One Tory MP from the 2019 intake said Clarke, 39, who was housing secretary in Liz Truss’s short-lived administration, should lose the whip for undermining the PM in an election year.

“He’s a tosser,” they said, and referred to other recent articles in the paper. “A guy out for revenge for the failed Truss experiment relying on a single Telegraph poll which was paid for by Rishi’s enemies to discredit him.”

Tobias Ellwood, the former defence minister, said: “It’s been interesting how his comments have prompted an impressive rally of support for the PM and against Clarke. I suspect this may deter others from following such a reckless call for yet another leadership campaign.”

In an interview with the BBC on Wednesday, Clarke, knighted in Boris Johnson’s resignation honours, likened himself to someone shouting “iceberg” as the Titanic heads towards disaster.

“I totally respect the strong views that something like this evokes,” he said. “No one likes that guy that’s shouting ‘iceberg’ but I suspect that people will be even less happy if we hit the iceberg.

“And we are on course to do that … I don’t want a decade of decline under [Keir] Starmer. I really worry that we’re on course for a shattering course.”

In a particularly humiliating development, Clarke has been removed from an event to launch a free-market Conservative group he had worked on alongside Truss and Jacob Rees-Mogg.

A source close to Truss said Clarke would no longer be appearing at the launch event of Popular Conservatism on 6 February.

Tory MPs from all wings of the party joined in to criticise Clarke on Wednesday. There was not a single message in support of him on the Conservative MPs’ WhatsApp group, according to one source.

Kwasi Kwarteng, who was Truss’s chancellor, told Times Radio: “I don’t agree with Simon … I think to change the leadership now, without a general election, would be very unwise.

“It was an odd intervention. The thing that struck me is that I think every single person, and there have been lots of people, have really jumped on him and said: ‘What are you doing? Get behind the leader. You’re not speaking for the vast majority of people in the party.’ He’s very much a lone voice on this.”

Another Tory MP, Stephen Hammond, told Times Radio that Clarke should “keep quiet”.

Sunak was greeted by particularly loud cheers from his backbenchers as he entered the Commons for prime minister’s questions on Wednesday.

Starmer accused Sunak of “endlessly fighting with his own MPs”.

“We have seen this story time and time again with this lot, party first, country second,” the Labour leader said.

Asked afterwards what his message was to Tory MPs who are calling for his resignation, Sunak’s press secretary replied: “What, Simon Clarke?”

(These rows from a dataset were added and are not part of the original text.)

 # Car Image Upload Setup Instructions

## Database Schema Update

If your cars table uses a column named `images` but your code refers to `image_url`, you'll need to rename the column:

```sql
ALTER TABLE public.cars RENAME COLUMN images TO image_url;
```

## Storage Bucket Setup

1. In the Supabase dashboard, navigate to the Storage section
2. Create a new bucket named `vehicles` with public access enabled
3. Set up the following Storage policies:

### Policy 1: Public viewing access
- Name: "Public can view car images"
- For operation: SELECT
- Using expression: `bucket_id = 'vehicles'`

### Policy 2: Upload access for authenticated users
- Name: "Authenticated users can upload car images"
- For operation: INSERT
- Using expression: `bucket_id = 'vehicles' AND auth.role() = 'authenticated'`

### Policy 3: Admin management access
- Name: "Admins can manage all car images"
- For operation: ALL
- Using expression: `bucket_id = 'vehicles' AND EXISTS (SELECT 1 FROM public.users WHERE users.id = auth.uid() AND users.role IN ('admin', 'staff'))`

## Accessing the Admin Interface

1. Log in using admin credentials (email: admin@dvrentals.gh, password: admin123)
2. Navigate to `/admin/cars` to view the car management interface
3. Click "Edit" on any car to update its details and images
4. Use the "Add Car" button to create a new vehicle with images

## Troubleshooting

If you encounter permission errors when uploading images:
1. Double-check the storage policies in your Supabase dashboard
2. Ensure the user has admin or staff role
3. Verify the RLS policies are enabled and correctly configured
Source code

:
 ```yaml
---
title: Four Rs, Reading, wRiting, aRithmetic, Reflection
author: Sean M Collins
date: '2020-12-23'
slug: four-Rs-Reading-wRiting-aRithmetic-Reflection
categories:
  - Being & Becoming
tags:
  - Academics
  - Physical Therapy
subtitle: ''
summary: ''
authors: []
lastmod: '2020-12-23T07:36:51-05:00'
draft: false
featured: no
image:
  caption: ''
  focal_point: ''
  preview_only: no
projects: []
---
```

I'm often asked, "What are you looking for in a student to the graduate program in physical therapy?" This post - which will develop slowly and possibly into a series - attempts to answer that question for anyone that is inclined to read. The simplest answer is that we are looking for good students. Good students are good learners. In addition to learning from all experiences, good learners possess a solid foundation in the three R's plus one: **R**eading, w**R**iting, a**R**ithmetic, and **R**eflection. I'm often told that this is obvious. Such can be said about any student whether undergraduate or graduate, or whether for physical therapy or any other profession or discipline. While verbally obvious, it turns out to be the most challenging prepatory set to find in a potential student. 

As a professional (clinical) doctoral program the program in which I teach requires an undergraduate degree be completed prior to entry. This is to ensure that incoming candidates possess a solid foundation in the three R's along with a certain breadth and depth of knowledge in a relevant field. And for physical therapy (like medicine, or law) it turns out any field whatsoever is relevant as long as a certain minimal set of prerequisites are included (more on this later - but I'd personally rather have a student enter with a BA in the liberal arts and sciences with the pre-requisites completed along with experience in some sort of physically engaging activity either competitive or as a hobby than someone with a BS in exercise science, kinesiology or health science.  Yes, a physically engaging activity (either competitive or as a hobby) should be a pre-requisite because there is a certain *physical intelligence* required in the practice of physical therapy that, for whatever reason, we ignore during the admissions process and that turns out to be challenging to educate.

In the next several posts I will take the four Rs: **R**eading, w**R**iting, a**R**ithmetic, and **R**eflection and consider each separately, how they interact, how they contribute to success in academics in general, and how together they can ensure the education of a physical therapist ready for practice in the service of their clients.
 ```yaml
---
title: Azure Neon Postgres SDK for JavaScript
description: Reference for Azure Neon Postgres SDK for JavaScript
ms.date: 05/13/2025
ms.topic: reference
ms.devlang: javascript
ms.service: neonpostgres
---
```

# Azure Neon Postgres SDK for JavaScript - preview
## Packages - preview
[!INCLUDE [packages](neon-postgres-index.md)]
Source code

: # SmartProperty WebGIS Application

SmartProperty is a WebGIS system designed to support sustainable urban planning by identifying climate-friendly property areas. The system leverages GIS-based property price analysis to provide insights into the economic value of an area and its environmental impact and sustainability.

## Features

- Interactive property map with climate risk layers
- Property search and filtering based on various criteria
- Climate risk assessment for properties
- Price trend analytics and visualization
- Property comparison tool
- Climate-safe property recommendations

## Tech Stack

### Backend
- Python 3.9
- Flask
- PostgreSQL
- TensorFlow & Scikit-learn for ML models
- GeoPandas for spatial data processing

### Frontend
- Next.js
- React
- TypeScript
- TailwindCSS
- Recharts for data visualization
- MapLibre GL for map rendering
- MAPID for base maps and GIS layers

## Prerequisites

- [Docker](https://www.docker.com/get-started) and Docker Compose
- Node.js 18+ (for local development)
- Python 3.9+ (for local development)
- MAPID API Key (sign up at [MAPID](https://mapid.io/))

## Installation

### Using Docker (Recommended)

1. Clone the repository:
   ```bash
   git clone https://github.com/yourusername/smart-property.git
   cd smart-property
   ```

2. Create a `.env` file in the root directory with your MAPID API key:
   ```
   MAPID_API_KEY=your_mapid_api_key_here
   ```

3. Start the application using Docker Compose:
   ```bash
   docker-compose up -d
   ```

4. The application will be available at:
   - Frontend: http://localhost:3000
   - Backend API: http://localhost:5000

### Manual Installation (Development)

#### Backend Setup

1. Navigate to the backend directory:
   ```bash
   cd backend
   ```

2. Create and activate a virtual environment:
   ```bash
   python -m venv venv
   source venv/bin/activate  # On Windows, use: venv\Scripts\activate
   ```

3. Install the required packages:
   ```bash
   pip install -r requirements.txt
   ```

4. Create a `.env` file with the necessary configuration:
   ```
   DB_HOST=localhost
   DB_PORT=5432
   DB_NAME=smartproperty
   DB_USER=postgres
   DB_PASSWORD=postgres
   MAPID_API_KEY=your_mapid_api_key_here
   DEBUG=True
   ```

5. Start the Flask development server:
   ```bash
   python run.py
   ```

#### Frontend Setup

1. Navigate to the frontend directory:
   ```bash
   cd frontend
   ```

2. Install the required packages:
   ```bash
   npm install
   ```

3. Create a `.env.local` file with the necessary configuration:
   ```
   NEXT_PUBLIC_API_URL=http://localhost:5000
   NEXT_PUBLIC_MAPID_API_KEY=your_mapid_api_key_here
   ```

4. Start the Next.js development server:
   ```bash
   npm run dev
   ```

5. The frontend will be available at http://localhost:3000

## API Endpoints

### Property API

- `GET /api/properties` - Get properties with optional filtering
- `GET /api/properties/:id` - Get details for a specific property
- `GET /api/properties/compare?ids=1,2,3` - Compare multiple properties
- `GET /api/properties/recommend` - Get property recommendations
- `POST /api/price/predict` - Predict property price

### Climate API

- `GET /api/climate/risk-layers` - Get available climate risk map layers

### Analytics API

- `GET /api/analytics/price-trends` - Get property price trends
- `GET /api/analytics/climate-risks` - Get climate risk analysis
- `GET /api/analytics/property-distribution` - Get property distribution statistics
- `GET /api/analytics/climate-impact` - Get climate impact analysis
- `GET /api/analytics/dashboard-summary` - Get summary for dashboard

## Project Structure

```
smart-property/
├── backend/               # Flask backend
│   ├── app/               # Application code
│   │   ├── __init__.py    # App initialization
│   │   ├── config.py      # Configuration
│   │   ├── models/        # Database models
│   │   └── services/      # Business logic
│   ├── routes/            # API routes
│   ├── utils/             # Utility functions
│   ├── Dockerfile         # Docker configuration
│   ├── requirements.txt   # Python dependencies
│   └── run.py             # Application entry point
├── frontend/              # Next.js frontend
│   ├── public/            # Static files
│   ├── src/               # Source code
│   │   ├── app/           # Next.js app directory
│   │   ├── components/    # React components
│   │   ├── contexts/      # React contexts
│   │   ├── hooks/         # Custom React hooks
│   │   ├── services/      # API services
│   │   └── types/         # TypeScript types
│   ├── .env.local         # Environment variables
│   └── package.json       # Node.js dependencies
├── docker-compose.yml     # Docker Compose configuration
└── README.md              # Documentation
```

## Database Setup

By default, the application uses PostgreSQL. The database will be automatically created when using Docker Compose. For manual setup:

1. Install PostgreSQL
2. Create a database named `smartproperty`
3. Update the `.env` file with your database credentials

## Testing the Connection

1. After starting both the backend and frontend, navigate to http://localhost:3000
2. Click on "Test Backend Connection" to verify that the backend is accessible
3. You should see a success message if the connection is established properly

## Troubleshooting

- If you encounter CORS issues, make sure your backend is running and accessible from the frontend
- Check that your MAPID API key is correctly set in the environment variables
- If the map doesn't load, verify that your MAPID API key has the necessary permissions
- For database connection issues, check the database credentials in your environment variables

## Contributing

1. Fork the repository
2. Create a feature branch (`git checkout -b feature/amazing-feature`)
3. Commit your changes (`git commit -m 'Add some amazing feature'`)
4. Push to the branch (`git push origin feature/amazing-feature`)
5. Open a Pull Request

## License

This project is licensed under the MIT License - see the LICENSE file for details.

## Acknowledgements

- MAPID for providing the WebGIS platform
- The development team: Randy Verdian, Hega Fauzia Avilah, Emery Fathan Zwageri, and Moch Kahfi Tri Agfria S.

On being reminded that one other MP, Andrea Jenkyns, had urged Sunak to go, she said: “They are both known critics. That is their view. Clearly, lots of other Conservative MPs disagree with them.”

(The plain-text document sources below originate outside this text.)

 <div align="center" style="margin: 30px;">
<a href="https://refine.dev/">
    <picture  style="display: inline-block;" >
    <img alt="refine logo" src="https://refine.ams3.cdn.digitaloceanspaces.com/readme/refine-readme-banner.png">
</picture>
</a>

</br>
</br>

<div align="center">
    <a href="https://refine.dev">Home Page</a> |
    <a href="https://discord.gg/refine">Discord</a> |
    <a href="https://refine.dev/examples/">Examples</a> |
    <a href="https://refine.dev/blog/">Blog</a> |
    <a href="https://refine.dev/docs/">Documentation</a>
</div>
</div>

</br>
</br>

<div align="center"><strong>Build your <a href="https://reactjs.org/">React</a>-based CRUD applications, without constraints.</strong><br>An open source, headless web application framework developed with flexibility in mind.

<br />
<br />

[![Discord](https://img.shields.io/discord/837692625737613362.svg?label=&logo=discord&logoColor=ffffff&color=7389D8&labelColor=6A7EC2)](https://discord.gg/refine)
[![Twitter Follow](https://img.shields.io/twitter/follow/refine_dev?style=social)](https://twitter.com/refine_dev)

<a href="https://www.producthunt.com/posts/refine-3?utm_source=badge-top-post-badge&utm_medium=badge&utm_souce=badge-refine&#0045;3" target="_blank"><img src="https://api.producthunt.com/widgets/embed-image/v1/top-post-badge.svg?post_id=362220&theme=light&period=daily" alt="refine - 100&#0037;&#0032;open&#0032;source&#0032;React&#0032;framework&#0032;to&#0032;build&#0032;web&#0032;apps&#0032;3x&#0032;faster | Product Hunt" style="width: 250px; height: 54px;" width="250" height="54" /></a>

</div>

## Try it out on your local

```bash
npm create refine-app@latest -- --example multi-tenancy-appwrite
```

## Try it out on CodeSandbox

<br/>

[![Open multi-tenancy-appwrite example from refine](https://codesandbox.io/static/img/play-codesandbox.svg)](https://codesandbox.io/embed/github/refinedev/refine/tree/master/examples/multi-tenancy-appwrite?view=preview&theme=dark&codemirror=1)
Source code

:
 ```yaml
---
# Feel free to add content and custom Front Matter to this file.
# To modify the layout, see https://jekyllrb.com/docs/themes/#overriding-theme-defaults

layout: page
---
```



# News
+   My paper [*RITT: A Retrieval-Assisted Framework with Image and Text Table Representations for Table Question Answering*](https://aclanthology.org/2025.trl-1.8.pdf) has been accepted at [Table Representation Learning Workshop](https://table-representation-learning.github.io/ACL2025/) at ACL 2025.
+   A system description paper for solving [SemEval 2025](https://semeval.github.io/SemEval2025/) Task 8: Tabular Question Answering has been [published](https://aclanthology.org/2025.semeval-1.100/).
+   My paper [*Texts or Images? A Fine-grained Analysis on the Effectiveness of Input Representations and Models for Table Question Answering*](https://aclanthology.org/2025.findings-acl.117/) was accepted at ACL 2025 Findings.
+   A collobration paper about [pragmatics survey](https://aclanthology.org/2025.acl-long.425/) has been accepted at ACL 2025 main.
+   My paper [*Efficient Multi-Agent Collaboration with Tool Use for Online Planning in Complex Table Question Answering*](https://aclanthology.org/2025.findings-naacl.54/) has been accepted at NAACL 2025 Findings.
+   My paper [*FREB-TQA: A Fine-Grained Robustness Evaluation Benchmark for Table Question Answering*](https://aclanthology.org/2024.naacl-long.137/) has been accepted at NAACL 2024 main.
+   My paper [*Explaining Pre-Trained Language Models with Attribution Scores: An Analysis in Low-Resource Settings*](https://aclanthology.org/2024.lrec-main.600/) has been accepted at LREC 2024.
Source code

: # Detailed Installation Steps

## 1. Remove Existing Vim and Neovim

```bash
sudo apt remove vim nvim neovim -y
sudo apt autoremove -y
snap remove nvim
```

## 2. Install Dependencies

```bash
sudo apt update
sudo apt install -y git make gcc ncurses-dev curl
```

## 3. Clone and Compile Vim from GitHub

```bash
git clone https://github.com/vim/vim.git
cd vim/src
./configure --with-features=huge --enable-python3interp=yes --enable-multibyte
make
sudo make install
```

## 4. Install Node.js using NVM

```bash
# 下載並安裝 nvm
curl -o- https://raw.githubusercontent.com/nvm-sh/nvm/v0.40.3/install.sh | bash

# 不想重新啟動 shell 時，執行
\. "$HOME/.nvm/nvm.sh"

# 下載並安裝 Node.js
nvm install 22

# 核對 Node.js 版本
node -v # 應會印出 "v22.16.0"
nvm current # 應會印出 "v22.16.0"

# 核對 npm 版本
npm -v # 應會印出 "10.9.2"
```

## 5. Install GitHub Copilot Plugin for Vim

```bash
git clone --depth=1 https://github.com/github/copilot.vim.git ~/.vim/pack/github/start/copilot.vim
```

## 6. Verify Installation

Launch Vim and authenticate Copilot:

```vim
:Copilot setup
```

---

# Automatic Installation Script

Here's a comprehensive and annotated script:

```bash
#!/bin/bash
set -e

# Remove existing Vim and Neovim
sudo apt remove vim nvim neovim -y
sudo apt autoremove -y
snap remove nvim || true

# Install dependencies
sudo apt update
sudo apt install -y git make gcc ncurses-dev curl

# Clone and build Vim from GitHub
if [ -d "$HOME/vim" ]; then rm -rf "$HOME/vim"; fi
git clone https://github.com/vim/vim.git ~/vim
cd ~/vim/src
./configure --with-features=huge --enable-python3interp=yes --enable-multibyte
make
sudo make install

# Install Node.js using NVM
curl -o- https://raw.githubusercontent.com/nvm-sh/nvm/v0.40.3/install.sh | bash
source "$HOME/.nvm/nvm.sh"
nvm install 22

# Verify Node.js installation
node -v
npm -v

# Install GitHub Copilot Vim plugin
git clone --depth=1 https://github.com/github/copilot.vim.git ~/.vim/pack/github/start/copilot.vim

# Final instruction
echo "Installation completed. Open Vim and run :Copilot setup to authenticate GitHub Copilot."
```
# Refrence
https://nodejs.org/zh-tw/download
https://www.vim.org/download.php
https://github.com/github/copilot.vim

The regular 1922 Committee meeting of backbench Tory MPs ended after just 15 minutes. Asked if Clarke was there, one MP asked sarcastically: “Who?” Another said that if Clarke had come, “we would have had tar and feathers ready”.

Some Tory MPs privately agree with Clarke’s criticisms of Sunak but think that the idea of replacing him is fanciful. One former minister said: “This is unwise as there is no alternative plan.”

Clarke’s intervention has raised further questions about a major YouGov poll that was commissioned by a shadowy group called the “Conservative Britain Alliance” and published with great fanfare in the Telegraph last week.

After asking those surveyed initially who they would favour between Starmer and Sunak, the poll then asked voters to carry out a “hypothetical thought experiment” where they chose between Starmer and a new Conservative leader who is tough on migration, cuts taxes for working people and gets NHS waiting lists down.

YouGov published a clarification of its methodology on Wednesday after criticism, including from Manchester politics professor, Rob Ford, who called it “one of the worst poll questions I’ve ever seen”. It is not known who paid for the polling.

In his piece, Clarke argued that Sunak “is leading the Conservatives into an election where we will be massacred” because “he does not get what Britain needs. And he is not listening to what the British people want.”